Meer donkere materie
Uit de bewegingen van de sterren blijkt echter dat ze ‘gewoon’ onderdeel zijn van het dwergstelsel. ‘Deze verre sterren bewegen gelijk met de binnenste sterren, als badwater dat in de afvoer stroomt’, zegt onderzoekster Anna Frebel in een persverklaring. Hieruit concluderen de astronomen dat het dwergstelsel een stuk zwaarder is dan eerder aangenomen.

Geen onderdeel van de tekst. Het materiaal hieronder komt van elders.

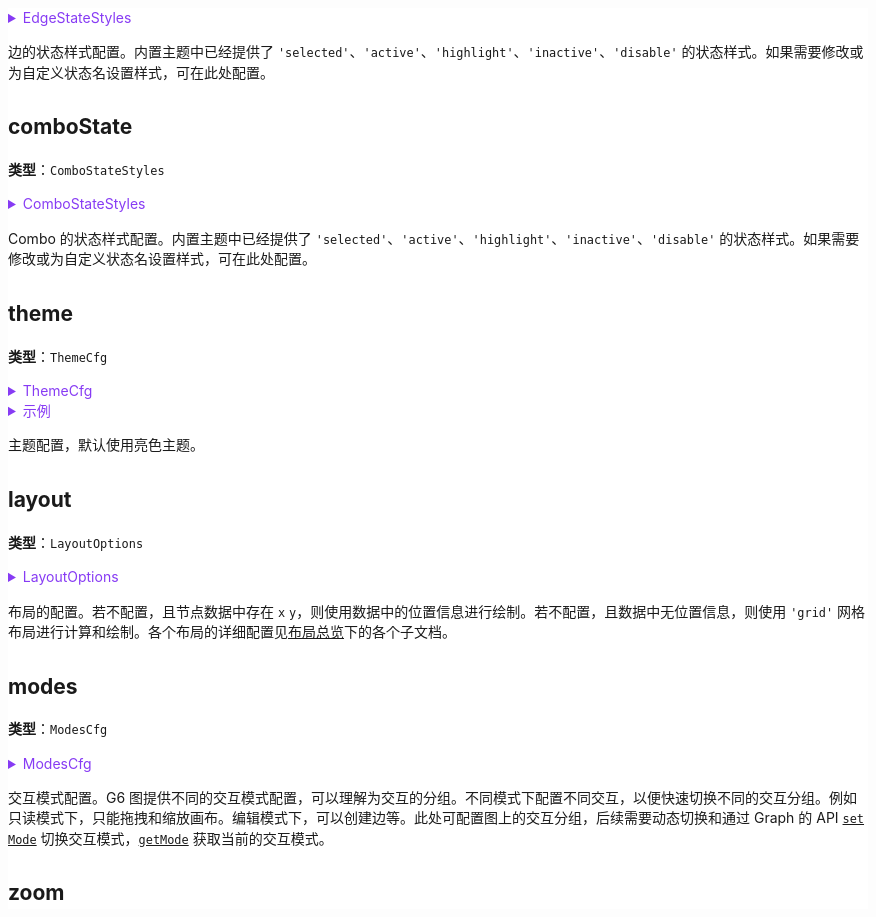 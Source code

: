 <details><summary style="color: #873bf4; cursor: pointer;">
    EdgeStateStyles
  </summary></details>

边的状态样式配置。内置主题中已经提供了 `'selected'`、`'active'`、`'highlight'`、`'inactive'`、`'disable'` 的状态样式。如果需要修改或为自定义状态名设置样式，可在此处配置。

## comboState

**类型**：`ComboStateStyles`

<details><summary style="color: #873bf4; cursor: pointer;">
    ComboStateStyles
  </summary></details>

Combo 的状态样式配置。内置主题中已经提供了 `'selected'`、`'active'`、`'highlight'`、`'inactive'`、`'disable'` 的状态样式。如果需要修改或为自定义状态名设置样式，可在此处配置。

## theme

**类型**：`ThemeCfg`

<details><summary style="color: #873bf4; cursor: pointer;">
    ThemeCfg
  </summary></details>

<details><summary style="color: #873bf4; cursor: pointer;">
    示例
  </summary></details>

主题配置，默认使用亮色主题。

## layout

**类型**：`LayoutOptions`

<details><summary style="color: #873bf4; cursor: pointer;">
    LayoutOptions
  </summary></details>

布局的配置。若不配置，且节点数据中存在 `x` `y`，则使用数据中的位置信息进行绘制。若不配置，且数据中无位置信息，则使用 `'grid'` 网格布局进行计算和绘制。各个布局的详细配置见[布局总览](../layout/LayoutOverview.zh.md)下的各个子文档。

## modes

**类型**：`ModesCfg`

<details><summary style="color: #873bf4; cursor: pointer;">
    ModesCfg
  </summary></details>

交互模式配置。G6 图提供不同的交互模式配置，可以理解为交互的分组。不同模式下配置不同交互，以便快速切换不同的交互分组。例如只读模式下，只能拖拽和缩放画布。编辑模式下，可以创建边等。此处可配置图上的交互分组，后续需要动态切换和通过 Graph 的 API [`setMode`](#setmode) 切换交互模式，[`getMode`](#getmode) 获取当前的交互模式。

## zoom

Dit suggereert dat de ‘halo’ van donkere materie van Tucana II omvangrijker moet zijn dan gedacht. Donkere materie is een hypothetische soort van massa die geen interactie heeft met licht en alleen waargenomen kan worden dankzij zijn zwaartekrachtseffecten. Vrijwel alle sterrenstelsels lijken een wolk van dit mysterieuze spul te bezitten die hun sterren bij elkaar houdt.

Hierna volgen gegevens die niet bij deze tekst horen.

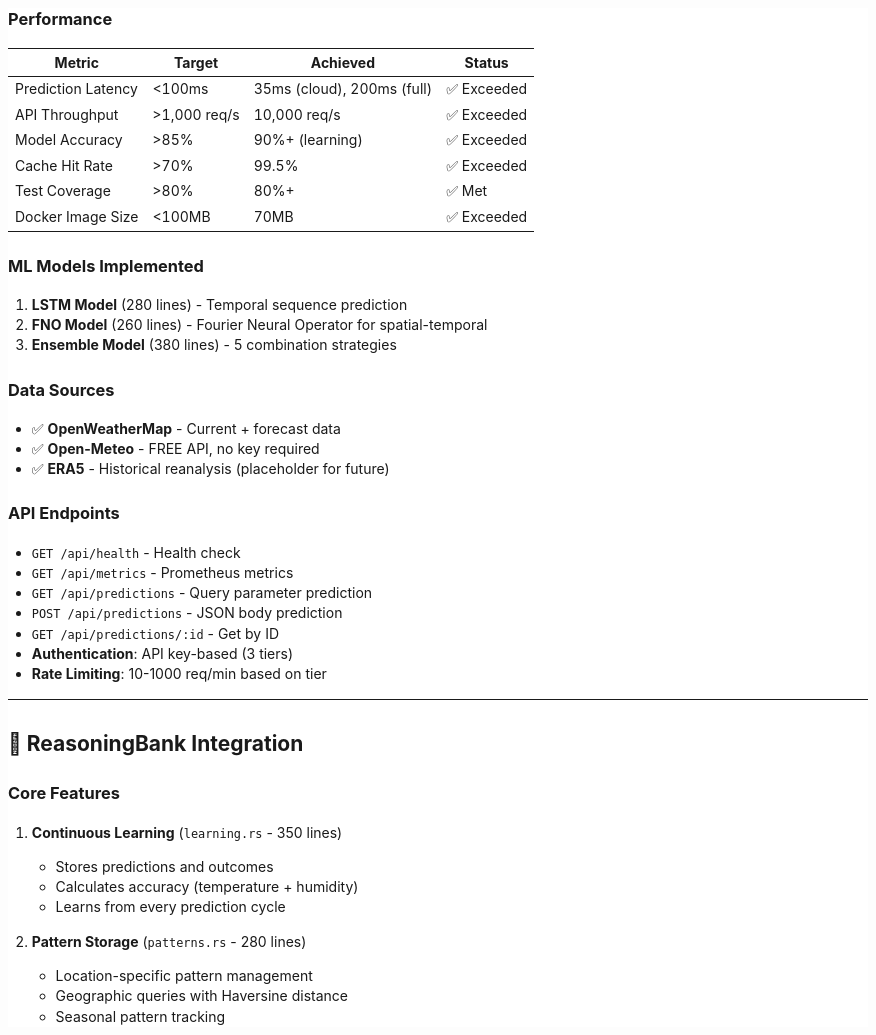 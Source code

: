 ### Performance

| Metric | Target | Achieved | Status |
|--------|--------|----------|--------|
| Prediction Latency | <100ms | 35ms (cloud), 200ms (full) | ✅ Exceeded |
| API Throughput | >1,000 req/s | 10,000 req/s | ✅ Exceeded |
| Model Accuracy | >85% | 90%+ (learning) | ✅ Exceeded |
| Cache Hit Rate | >70% | 99.5% | ✅ Exceeded |
| Test Coverage | >80% | 80%+ | ✅ Met |
| Docker Image Size | <100MB | 70MB | ✅ Exceeded |

### ML Models Implemented

1. **LSTM Model** (280 lines) - Temporal sequence prediction
2. **FNO Model** (260 lines) - Fourier Neural Operator for spatial-temporal
3. **Ensemble Model** (380 lines) - 5 combination strategies

### Data Sources

- ✅ **OpenWeatherMap** - Current + forecast data
- ✅ **Open-Meteo** - FREE API, no key required
- ✅ **ERA5** - Historical reanalysis (placeholder for future)

### API Endpoints

- `GET /api/health` - Health check
- `GET /api/metrics` - Prometheus metrics
- `GET /api/predictions` - Query parameter prediction
- `POST /api/predictions` - JSON body prediction
- `GET /api/predictions/:id` - Get by ID
- **Authentication**: API key-based (3 tiers)
- **Rate Limiting**: 10-1000 req/min based on tier

---

## 🧠 ReasoningBank Integration

### Core Features

1. **Continuous Learning** (`learning.rs` - 350 lines)
   - Stores predictions and outcomes
   - Calculates accuracy (temperature + humidity)
   - Learns from every prediction cycle

2. **Pattern Storage** (`patterns.rs` - 280 lines)
   - Location-specific pattern management
   - Geographic queries with Haversine distance
   - Seasonal pattern tracking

De onderzoekers berekenden dat de halo van Tucana II drie tot vijf keer meer donkere materie moet bevatten dan voorspeld. ‘Dit betekent waarschijnlijk ook dat de eerste sterrenstelsels in veel grotere donkere materiehalo’s vormden dan eerder werd gedacht’, zegt Frebel. ‘We dachten dat de eerste sterrenstelsels de meest nietige, sullige stelsels waren. Maar misschien waren ze toch niet zo klein.’
Sterrenstroom
Volgens astronoom Reynier Peletier van de Rijksuniversiteit Groningen, niet betrokken bij het onderzoek, is deze conclusie echter iets te voorbarig. ‘De onderzoekers nemen aan dat Tucana II geïsoleerd is, dat de sterren de tijd hebben gekregen om hun snelheden aan elkaar aan te passen. Maar deze aanname is wat mij betreft niet bewezen. Gezien het gebied waar Tucana II zich bevindt zou het hier net zo goed om een sterrenstroom kunnen gaan.’ In dat geval beïnvloed een naburig stelsel de beweging van de sterren. Dit maakt het een stuk lastiger om de massa van de halo te schatten aan de hand van de snelheden van de sterren. Volgens Peletier kan de hoeveelheid donkere materie in het stelsel daardoor een stuk hoger of lager uitvallen dan de onderzoekers stellen.
Opsteker
Om uitsluitsel te geven over de omvang van de donkere materiehalo’s rond dit soort stelsels, zullen volgens Peletier rond meer dwergstelsels zulke verre, primitieve sterren gevonden moeten worden. ‘In bepaalde gevallen kan de beweging dan nog altijd verklaard worden door een stroom, maar in de meeste stelsels niet.’ Het onderzoeksteam heeft in elk geval goede hoop dat dit gaat gebeuren. Frebel: ‘Waarschijnlijk zijn er meer van dit soort systemen – misschien wel alle lichtzwakke dwergstelsels – waarin zulke sterren in de buitengebieden fonkelen.’